The petition is pushing the SEC to design a framework for companies to disclose “specific, much higher-quality ESG information” than is currently required. “It is time for the SEC to regulate in this area,” the 20-page petition states.
Written by business law professors Cynthia A. Williams and Jill E. Fisch, both of the University of Pennsylvania, the petition was sent in early October to Brent J. Fields, secretary of the SEC. According a letter attached to the petition, it:
- Calls for the SEC to initiate notice and comment rulemaking to develop a comprehensive framework requiring issuers to disclose identified environmental, social and governance aspects of each public-reporting company’s operations;
- Lays out the statutory authority for the SEC to require ESG disclosure;
- Discusses the clear materiality of ESG issues;
- Highlights large asset managers’ existing calls for standardized ESG disclosure;
- Discusses the importance of such standardized ESG disclosure for companies and the competitive position of the U.S. capital markets; and
- Points to the existing rulemaking petitions, investor proposals and stakeholder engagements on human capital management, climate, tax, human rights, gender pay ratios, and political spending, and highlights how these efforts suggest, in aggregate, that it is time for the SEC to bring coherence to this area.
Where We Are
The SEC, states the letter, would ensure U.S. capital market competitiveness by requiring more ESG disclosure. It notes that other countries already require this information, and in fact, a 2015 report from Harvard University found 23 countries had enacted such legislation within the prior 15 years.

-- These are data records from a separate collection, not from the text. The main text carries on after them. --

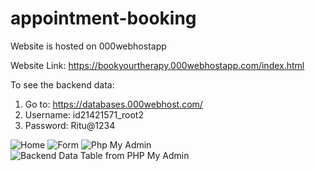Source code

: # appointment-booking
Website is hosted on 000webhostapp

Website Link: https://bookyourtherapy.000webhostapp.com/index.html

To see the backend data:
1. Go to: https://databases.000webhost.com/
2. Username: id21421571_root2
3. Password: Ritu@1234
   
![Home](https://github.com/ritu-singh2002/appointment-booking/assets/98696997/17118a5f-ee0d-49fa-bfad-24430412db9b)
![Form](https://github.com/ritu-singh2002/appointment-booking/assets/98696997/348240d8-aebc-42bd-a644-0d6ecb258f74)
![Php My Admin](https://github.com/ritu-singh2002/appointment-booking/assets/98696997/5bab0f49-ecc3-456b-805d-25b49dbbc64d)
![Backend Data Table from PHP My Admin](https://github.com/ritu-singh2002/appointment-booking/assets/98696997/857edd72-90af-452c-a7d6-f256223d5342)
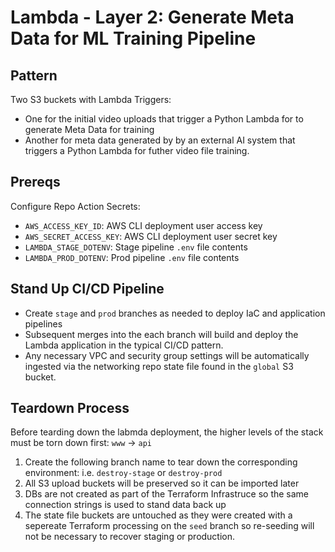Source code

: # Lambda - Layer 2: Generate Meta Data for ML Training Pipeline

## Pattern

Two S3 buckets with Lambda Triggers:

* One for the initial video uploads that trigger a Python Lambda for to generate Meta Data for training
* Another for meta data generated by by an external AI system that triggers a Python Lambda for futher video file training.

## Prereqs

Configure Repo Action Secrets:

* `AWS_ACCESS_KEY_ID`: AWS CLI deployment user access key
* `AWS_SECRET_ACCESS_KEY`: AWS CLI deployment user secret key
* `LAMBDA_STAGE_DOTENV`: Stage pipeline `.env` file contents
* `LAMBDA_PROD_DOTENV`: Prod pipeline `.env` file contents

## Stand Up CI/CD Pipeline

* Create `stage` and `prod` branches as needed to deploy IaC and application pipelines
* Subsequent merges into the each branch will build and deploy the Lambda application in the typical CI/CD pattern.
* Any necessary VPC and security group settings will be automatically ingested via the networking repo state file found in the `global` S3 bucket.

## Teardown Process

Before tearding down the labmda deployment, the higher levels of the stack must be torn down first: `www` -> `api`

1. Create the following branch name to tear down the corresponding environment: i.e. `destroy-stage` or `destroy-prod`
2. All S3 upload buckets will be preserved so it can be imported later
3. DBs are not created as part of the Terraform Infrastruce so the same connection strings is used to stand data back up
4. The state file buckets are untouched as they were created with a sepereate Terraform processing on the `seed` branch so re-seeding will not be necessary to recover staging or production.
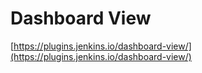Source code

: # Dashboard View

[https://plugins.jenkins.io/dashboard-view/](https://plugins.jenkins.io/dashboard-view/)


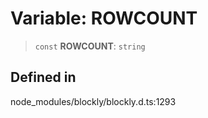 # Variable: ROWCOUNT

> `const` **ROWCOUNT**: `string`

## Defined in

node_modules/blockly/blockly.d.ts:1293
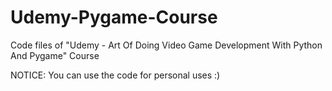 # Udemy-Pygame-Course

Code files of "Udemy - Art Of Doing Video Game Development With Python And Pygame" Course

NOTICE: You can use the code for personal uses :)
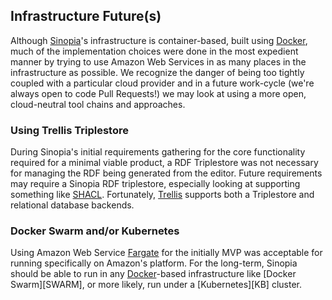 ## Infrastructure Future(s)
Although [Sinopia][SINOPIA]'s infrastructure is container-based, built using
[Docker][DOCK], much of the implementation choices were done in the most
expedient manner by trying to use Amazon Web Services in as many places in the
infrastructure as possible. We recognize the danger of being too tightly
coupled with a particular cloud provider and in a future work-cycle
(we're always open to code Pull Requests!) we may look at using a more
open, cloud-neutral tool chains and approaches.

### Using Trellis Triplestore
During Sinopia's initial requirements gathering for the core functionality
required for a minimal viable product, a RDF Triplestore was not necessary for managing
the RDF being generated from the editor. Future requirements may require a Sinopia
RDF triplestore, especially looking at supporting something like
[SHACL](https://www.w3.org/TR/shacl/). Fortunately, [Trellis](#trellis) supports
both a Triplestore and relational database backends.

### Docker Swarm and/or Kubernetes
Using Amazon Web Service [Fargate](#fargate) for the initially MVP was acceptable
for running specifically on Amazon's platform. For the long-term, Sinopia should
be able to run in any [Docker][DOCK]-based infrastructure like [Docker Swarm][SWARM],
or more likely, run under a [Kubernetes][KB] cluster. 

[DOCK]: https://docker.io
[SINOPIA]: https://sinopia.io/
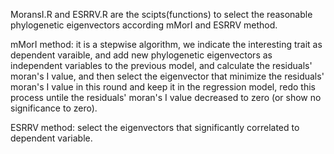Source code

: MoransI.R and ESRRV.R are the scipts(functions) to select the reasonable phylogenetic eigenvectors according mMorI and ESRRV method.



mMorI method: it is a stepwise algorithm, we indicate the interesting trait as dependent varaible, and add new phylogenetic eigenvectors as independent variables to the previous model, and calculate the residuals' moran's I value, and then select the eigenvector that minimize the residuals' moran's I value in this round and keep it in the regression model, redo this process untile the residuals' moran's I value decreased to zero (or show no significance to zero).

ESRRV method: select the eigenvectors that significantly correlated to dependent variable.
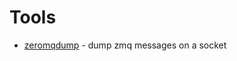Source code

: Tools
=====

* [zeromqdump](https://github.com/HeinrichHartmann/tools/blob/master/zmqdump) - dump zmq messages on a socket

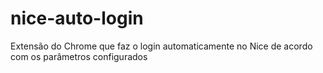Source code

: # nice-auto-login
Extensão do Chrome que faz o login automaticamente no Nice de acordo com os parâmetros configurados
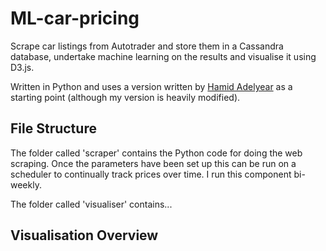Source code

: # ML-car-pricing
Scrape car listings from Autotrader and store them in a Cassandra database, undertake machine learning on the results and visualise it using D3.js.

Written in Python and uses a version written by [Hamid Adelyear](http://hamidadelyar.com/project/auto-trader-scraper/) as a starting point (although my version is heavily modified).

## File Structure
The folder called 'scraper' contains the Python code for doing the web scraping. Once the parameters have been set up this can be run on a scheduler to continually track prices over time. I run this component bi-weekly.

The folder called 'visualiser' contains...

## Visualisation Overview
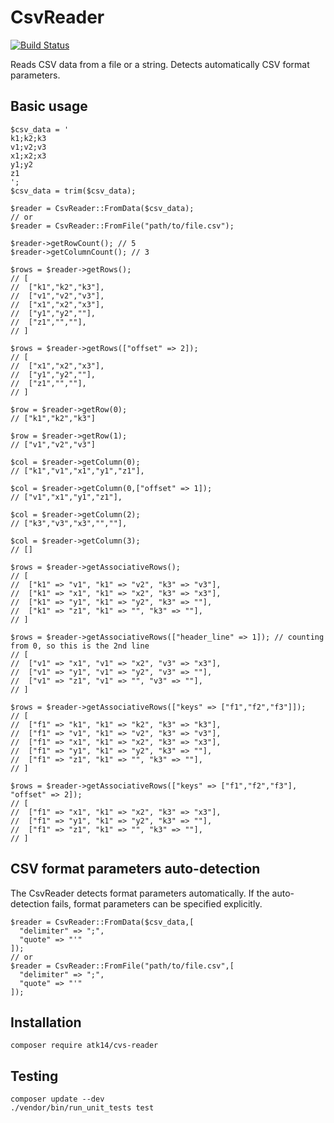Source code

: CsvReader
=========

[![Build Status](https://travis-ci.org/atk14/CsvReader.svg?branch=master)](https://travis-ci.org/atk14/CsvReader)

Reads CSV data from a file or a string. Detects automatically CSV format parameters.

Basic usage
-----------

    $csv_data = '
    k1;k2;k3
    v1;v2;v3
    x1;x2;x3
    y1;y2
    z1
    ';
    $csv_data = trim($csv_data);

    $reader = CsvReader::FromData($csv_data);
    // or
    $reader = CsvReader::FromFile("path/to/file.csv");
    
    $reader->getRowCount(); // 5
    $reader->getColumnCount(); // 3

    $rows = $reader->getRows();
    // [
    //  ["k1","k2","k3"],
    //  ["v1","v2","v3"],
    //  ["x1","x2","x3"],
    //  ["y1","y2",""],
    //  ["z1","",""],
    // ]

    $rows = $reader->getRows(["offset" => 2]);
    // [
    //  ["x1","x2","x3"],
    //  ["y1","y2",""],
    //  ["z1","",""],
    // ]

    $row = $reader->getRow(0);
    // ["k1","k2","k3"]

    $row = $reader->getRow(1);
    // ["v1","v2","v3"]

    $col = $reader->getColumn(0);
    // ["k1","v1","x1","y1","z1"],

    $col = $reader->getColumn(0,["offset" => 1]);
    // ["v1","x1","y1","z1"],

    $col = $reader->getColumn(2);
    // ["k3","v3","x3","",""],

    $col = $reader->getColumn(3);
    // []

    $rows = $reader->getAssociativeRows();
    // [
    //  ["k1" => "v1", "k1" => "v2", "k3" => "v3"],
    //  ["k1" => "x1", "k1" => "x2", "k3" => "x3"],
    //  ["k1" => "y1", "k1" => "y2", "k3" => ""],
    //  ["k1" => "z1", "k1" => "", "k3" => ""],
    // ]

    $rows = $reader->getAssociativeRows(["header_line" => 1]); // counting from 0, so this is the 2nd line
    // [
    //  ["v1" => "x1", "v1" => "x2", "v3" => "x3"],
    //  ["v1" => "y1", "v1" => "y2", "v3" => ""],
    //  ["v1" => "z1", "v1" => "", "v3" => ""],
    // ]

    $rows = $reader->getAssociativeRows(["keys" => ["f1","f2","f3"]]);
    // [
    //  ["f1" => "k1", "k1" => "k2", "k3" => "k3"],
    //  ["f1" => "v1", "k1" => "v2", "k3" => "v3"],
    //  ["f1" => "x1", "k1" => "x2", "k3" => "x3"],
    //  ["f1" => "y1", "k1" => "y2", "k3" => ""],
    //  ["f1" => "z1", "k1" => "", "k3" => ""],
    // ]

    $rows = $reader->getAssociativeRows(["keys" => ["f1","f2","f3"], "offset" => 2]);
    // [
    //  ["f1" => "x1", "k1" => "x2", "k3" => "x3"],
    //  ["f1" => "y1", "k1" => "y2", "k3" => ""],
    //  ["f1" => "z1", "k1" => "", "k3" => ""],
    // ]

CSV format parameters auto-detection
------------------------------------

The CsvReader detects format parameters automatically. If the auto-detection fails, format parameters can be specified explicitly.


    $reader = CsvReader::FromData($csv_data,[
      "delimiter" => ";",
      "quote" => "'"
    ]);
    // or
    $reader = CsvReader::FromFile("path/to/file.csv",[
      "delimiter" => ";",
      "quote" => "'"
    ]);

Installation
------------

    composer require atk14/cvs-reader

Testing
-------

    composer update --dev
    ./vendor/bin/run_unit_tests test

[//]: # ( vim: set ts=2 et: )
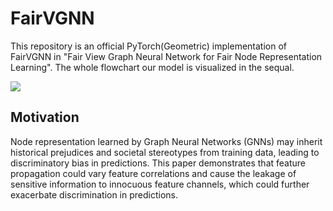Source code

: # FairVGNN
This repository is an official PyTorch(Geometric) implementation of FairVGNN in "Fair View Graph Neural Network for Fair Node Representation Learning". The whole flowchart our model is visualized in the sequal.

![](./img/framework_fairvgnn.png)

## Motivation
Node representation learned by Graph Neural Networks (GNNs) may inherit historical prejudices and societal stereotypes from training data, leading to discriminatory bias in predictions. This paper demonstrates that feature propagation could vary feature correlations and cause the leakage of sensitive information to innocuous feature channels, which could further exacerbate discrimination in predictions.
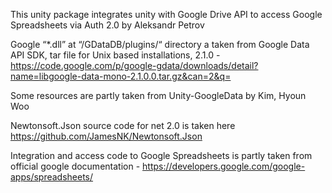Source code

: This unity package integrates unity with Google Drive API to access Google Spreadsheets via Auth 2.0 by Aleksandr Petrov

Google “*.dll” at “/GDataDB/plugins/“ directory a taken from Google Data API SDK, tar file for Unix based installations, 2.1.0  - https://code.google.com/p/google-gdata/downloads/detail?name=libgoogle-data-mono-2.1.0.0.tar.gz&can=2&q=

Some resources are partly taken from Unity-GoogleData by Kim, Hyoun Woo

Newtonsoft.Json source code for net 2.0 is taken here https://github.com/JamesNK/Newtonsoft.Json


Integration and access code to Google Spreadsheets is partly taken from official google documentation - https://developers.google.com/google-apps/spreadsheets/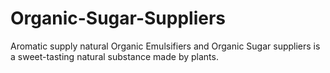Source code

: # Organic-Sugar-Suppliers
Aromatic supply natural Organic Emulsifiers and Organic Sugar suppliers is a sweet-tasting natural substance made by plants.
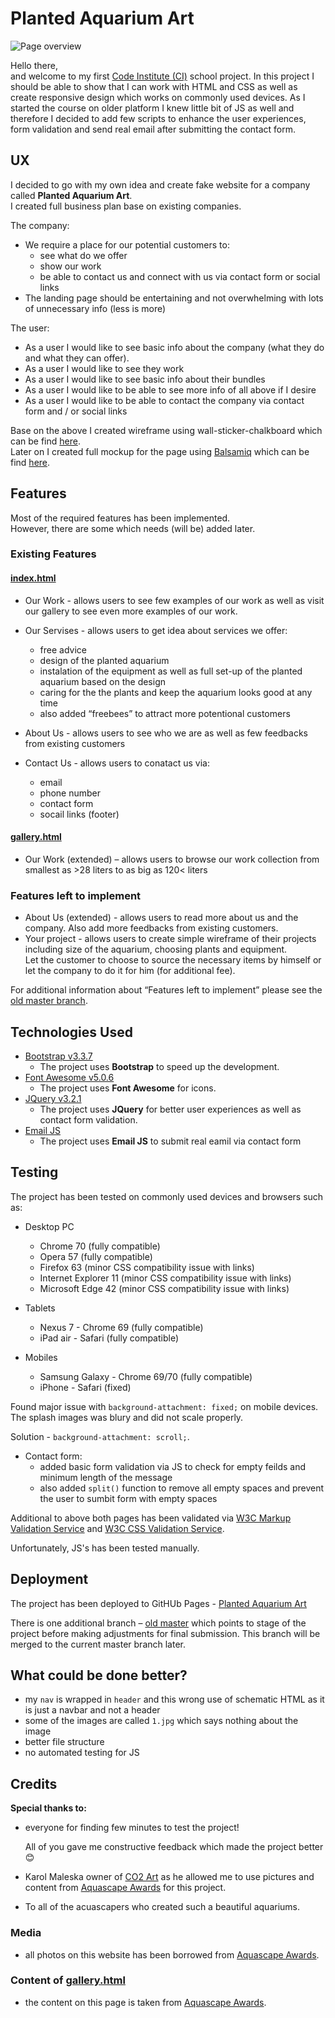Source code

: # Planted Aquarium Art

![Page overview](https://miroslavsvec.github.io/Planted-Aquarium-Art//assets/files/page-overview.png)

Hello there,  
and welcome to my first [Code Institute (CI)](https://courses.codeinstitute.net/) school project.
In this project I should be able to show that I can work with HTML and CSS as well as create responsive design which works on commonly used devices. As I started the course on older platform I knew little bit of JS as well and therefore I decided to add few scripts to enhance the user experiences, form validation and send real email after submitting the contact form.

## UX

I decided to go with my own idea and create fake website for a company called **Planted Aquarium Art**.  
I created full business plan base on existing companies.

The company:

- We require a place for our potential customers to:
  - see what do we offer
  - show our work
  - be able to contact us and connect with us via contact form or social links
- The landing page should be entertaining and not overwhelming with lots of unnecessary info (less is more)

The user:

- As a user I would like to see basic info about the company (what they do and what they can offer).
- As a user I would like to see they work
- As a user I would like to see basic info about their bundles
- As a user I would like to be able to see more info of all above if I desire
- As a user I would like to be able to contact the company via contact form and / or social links

Base on the above I created wireframe using wall-sticker-chalkboard which can be find [here](https://miroslavsvec.github.io/Planted-Aquarium-Art//assets/files/wireframe.png).  
Later on I created full mockup for the page using [Balsamiq](https://balsamiq.com/) which can be find [here](https://miroslavsvec.github.io/Planted-Aquarium-Art//assets/files/mokup.pdf).

## Features

Most of the required features has been implemented.  
However, there are some which needs (will be) added later.  

### Existing Features

#### [index.html](https://miroslavsvec.github.io/Planted-Aquarium-Art/index.htm)

- Our Work - allows users to see few examples of our work as well as visit our gallery to see even more examples of our work.
- Our Servises - allows users to get idea about services we offer:
  - free advice
  - design of the planted aquarium
  - instalation of the equipment as well as full set-up of the planted aquarium based on the design
  - caring for the the plants and keep the aquarium looks good at any time
  - also added “freebees” to attract more potentional customers
  
- About Us - allows users to see who we are as well as few feedbacks from existing customers
- Contact Us - allows users to conatact us via:
  - email
  - phone number
  - contact form
  - socail links (footer)

#### [gallery.html](https://miroslavsvec.github.io/Planted-Aquarium-Art/gallery.html)

- Our Work (extended) – allows users to browse our work collection from smallest as >28 liters to as big as 120< liters

### Features left to implement

- About Us (extended) - allows users to read more about us and the company. Also add more feedbacks from existing customers.
- Your project - allows users to create simple wireframe of their projects including size of the aquarium, choosing plants and equipment.  
  Let the customer to choose to source the necessary items by himself or let the company to do it for him (for additional fee).

For additional information about “Features left to implement” please see the [old master branch](https://github.com/MiroslavSvec/Planted-Aquarium-Art/tree/old-master).

## Technologies Used

- [Bootstrap v3.3.7](https://getbootstrap.com/docs/3.3/)
  - The project uses **Bootstrap** to speed up the development.
- [Font Awesome v5.0.6](https://fontawesome.com/)
  - The project uses **Font Awesome** for icons.
- [JQuery v3.2.1](https://blog.jquery.com/2017/03/20/jquery-3-2-1-now-available/)
  - The project uses **JQuery** for better user experiences as well as contact form validation.
- [Email JS](http://www.emailjs.com/)
  - The project uses **Email JS** to submit real eamil via contact form


## Testing

The project has been tested on commonly used devices and browsers such as:

- Desktop PC
  - Chrome 70 (fully compatible)
  - Opera 57 (fully compatible)
  - Firefox 63 (minor CSS compatibility issue with links)
  - Internet Explorer 11 (minor CSS compatibility issue with links)
  - Microsoft Edge 42 (minor CSS compatibility issue with links)

- Tablets
  - Nexus 7 - Chrome 69 (fully compatible)
  - iPad air - Safari (fully compatible)

- Mobiles
  - Samsung Galaxy - Chrome 69/70 (fully compatible)
  - iPhone - Safari (fixed)

Found major issue with `background-attachment: fixed;` on mobile devices.  The splash images was blury and did not scale properly.  

Solution - `background-attachment: scroll;`.

- Contact form:
  - added basic form validation via JS to check for empty feilds and minimum length of the message
  - also added `split()` function to remove all empty spaces and prevent the user to sumbit form with empty spaces

Additional to above both pages has been validated via [W3C Markup Validation Service](https://validator.w3.org/) and [W3C CSS Validation Service](https://jigsaw.w3.org/css-validator/).

Unfortunately, JS's has been tested manually.

## Deployment

The project has been deployed to GitHUb Pages  - [Planted Aquarium Art](http://127.0.0.1:5500/index.htm)

There is one additional branch – [old master](https://github.com/MiroslavSvec/Planted-Aquarium-Art/tree/old-master) which points to stage of the project before making adjustments for final submission. This branch will be merged to the current master branch later.

## What could be done better?

- my `nav` is wrapped in `header` and this wrong use of schematic HTML as it is just a  navbar and not a header
- some of the images are called `1.jpg` which says nothing about the image
- better file structure
- no automated testing for JS

## Credits

**Special thanks to:**

- everyone for finding few minutes to test the project!  

  All of you gave me constructive feedback which made the project better 😊

- Karol Maleska owner of [CO2 Art](https://www.co2art.co.uk/) as he allowed me to use pictures and content from [Aquascape Awards](https://www.aquascapeawards.com/) for this project.
- To all of the acuascapers who created such a beautiful aquariums.

### Media

- all photos on this website has been borrowed from [Aquascape Awards](https://www.aquascapeawards.com/).

### Content of [gallery.html](https://miroslavsvec.github.io/Planted-Aquarium-Art/gallery.html)

- the content on this page is taken from [Aquascape Awards](https://www.aquascapeawards.com/).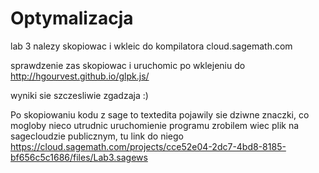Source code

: # Optymalizacja
lab 3 nalezy skopiowac i wkleic do kompilatora
cloud.sagemath.com

sprawdzenie zas skopiowac i uruchomic po wklejeniu do
http://hgourvest.github.io/glpk.js/

wyniki sie szczesliwie zgadzaja :)

Po skopiowaniu kodu z sage to textedita pojawily sie dziwne znaczki, co mogloby nieco utrudnic uruchomienie programu
zrobilem wiec plik na sagecloudzie publicznym, tu link do niego
https://cloud.sagemath.com/projects/cce52e04-2dc7-4bd8-8185-bf656c5c1686/files/Lab3.sagews
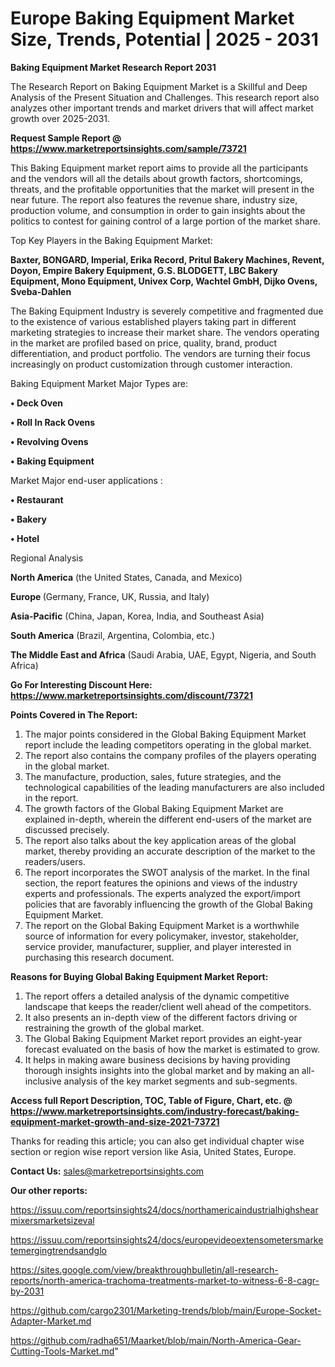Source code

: # Europe Baking Equipment Market Size, Trends, Potential | 2025 - 2031

<strong>Baking Equipment Market Research Report 2031</strong>

The Research Report on Baking Equipment Market is a Skillful and Deep Analysis of the Present Situation and Challenges. This research report also analyzes other important trends and market drivers that will affect market growth over 2025-2031.

<strong>Request Sample Report @ <a href=https://www.marketreportsinsights.com/sample/73721>https://www.marketreportsinsights.com/sample/73721</a></strong>

This Baking Equipment market report aims to provide all the participants and the vendors will all the details about growth factors, shortcomings, threats, and the profitable opportunities that the market will present in the near future. The report also features the revenue share, industry size, production volume, and consumption in order to gain insights about the politics to contest for gaining control of a large portion of the market share.

Top Key Players in the Baking Equipment Market:

<strong>Baxter, BONGARD, Imperial, Erika Record, Pritul Bakery Machines, Revent, Doyon, Empire Bakery Equipment, G.S. BLODGETT, LBC Bakery Equipment, Mono Equipment, Univex Corp, Wachtel GmbH, Dijko Ovens, Sveba-Dahlen</strong>

The Baking Equipment Industry is severely competitive and fragmented due to the existence of various established players taking part in different marketing strategies to increase their market share. The vendors operating in the market are profiled based on price, quality, brand, product differentiation, and product portfolio. The vendors are turning their focus increasingly on product customization through customer interaction.

Baking Equipment Market Major Types are:

<strong>• Deck Oven

• Roll In Rack Ovens

• Revolving Ovens

• Baking Equipment</strong>

Market Major end-user applications :

<strong>• Restaurant

• Bakery

• Hotel</strong>

Regional Analysis

</u><strong><b>North America</b></strong> (the United States, Canada, and Mexico)

<strong><b>Europe </b></strong>(Germany, France, UK, Russia, and Italy)

<strong><b>Asia-Pacific</b></strong> (China, Japan, Korea, India, and Southeast Asia)

<strong><b>South America</b></strong> (Brazil, Argentina, Colombia, etc.)

<strong><b>The Middle East and Africa</b></strong> (Saudi Arabia, UAE, Egypt, Nigeria, and South Africa)

<strong>Go For Interesting Discount Here: <a href=https://www.marketreportsinsights.com/discount/73721>https://www.marketreportsinsights.com/discount/73721</a></strong>

<strong>Points Covered in The Report:</strong>
<ol>
  <li>The major points considered in the Global Baking Equipment Market report include the leading competitors operating in the global market.</li>
  <li>The report also contains the company profiles of the players operating in the global market.</li>
  <li>The manufacture, production, sales, future strategies, and the technological capabilities of the leading manufacturers are also included in the report.</li>
  <li>The growth factors of the Global Baking Equipment Market are explained in-depth, wherein the different end-users of the market are discussed precisely.</li>
  <li>The report also talks about the key application areas of the global market, thereby providing an accurate description of the market to the readers/users.</li>
  <li>The report incorporates the SWOT analysis of the market. In the final section, the report features the opinions and views of the industry experts and professionals. The experts analyzed the export/import policies that are favorably influencing the growth of the Global Baking Equipment Market.</li>
  <li>The report on the Global Baking Equipment Market is a worthwhile source of information for every policymaker, investor, stakeholder, service provider, manufacturer, supplier, and player interested in purchasing this research document.</li>
</ol>
<strong>Reasons for Buying Global Baking Equipment Market Report:</strong>

<ol>
  <li>The report offers a detailed analysis of the dynamic competitive landscape that keeps the reader/client well ahead of the competitors.</li>
  <li>It also presents an in-depth view of the different factors driving or restraining the growth of the global market.</li>
  <li>The Global Baking Equipment Market report provides an eight-year forecast evaluated on the basis of how the market is estimated to grow.</li>
  <li>It helps in making aware business decisions by having providing thorough insights insights into the global market and by making an all-inclusive analysis of the key market segments and sub-segments.</li>
</ol>
<strong>Access full Report Description, TOC, Table of Figure, Chart, etc. @ <a href=https://www.marketreportsinsights.com/industry-forecast/baking-equipment-market-growth-and-size-2021-73721>https://www.marketreportsinsights.com/industry-forecast/baking-equipment-market-growth-and-size-2021-73721</a></strong>


Thanks for reading this article; you can also get individual chapter wise section or region wise report version like Asia, United States, Europe.

<strong>Contact Us:</strong>
sales@marketreportsinsights.com

<strong>Our other reports:</strong>

<a href=https://issuu.com/reportsinsights24/docs/northamericaindustrialhighshearmixersmarketsizeval>https://issuu.com/reportsinsights24/docs/northamericaindustrialhighshearmixersmarketsizeval</a>

<a href=https://issuu.com/reportsinsights24/docs/europevideoextensometersmarketemergingtrendsandglo>https://issuu.com/reportsinsights24/docs/europevideoextensometersmarketemergingtrendsandglo</a>

<a href=https://sites.google.com/view/breakthroughbulletin/all-research-reports/north-america-trachoma-treatments-market-to-witness-6-8-cagr-by-2031>https://sites.google.com/view/breakthroughbulletin/all-research-reports/north-america-trachoma-treatments-market-to-witness-6-8-cagr-by-2031</a>

<a href=https://github.com/cargo2301/Marketing-trends/blob/main/Europe-Socket-Adapter-Market.md>https://github.com/cargo2301/Marketing-trends/blob/main/Europe-Socket-Adapter-Market.md</a>

<a href=https://github.com/radha651/Maarket/blob/main/North-America-Gear-Cutting-Tools-Market.md>https://github.com/radha651/Maarket/blob/main/North-America-Gear-Cutting-Tools-Market.md</a>"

In addition, seven global stock exchanges — in Australia, Brazil, India, Malaysia, Norway, South Africa and England — require ESG disclosure as part of listing requirements.
Since 2000, the U.K. and Sweden have required public pension funds to disclose how much they incorporate ESG considerations in investment decisions. Seven more countries have followed this direction. Further, the European Union is developing a taxonomy of ESG activities, as well as “developing benchmarks for low-carbon investment strategies, and regulatory guidance to improve corporate disclosure of climate-related information,” the letter stated.
ESG disclosure also would promote capital formation, Williams and Fisch state, and is financially material and aids in decision making. It quotes a Goldman Sachs research report released in April, concluding that “integrating ESG factors allows for greater insight into intangible factors such as culture, operational excellence and risk that can improve investment outcomes.”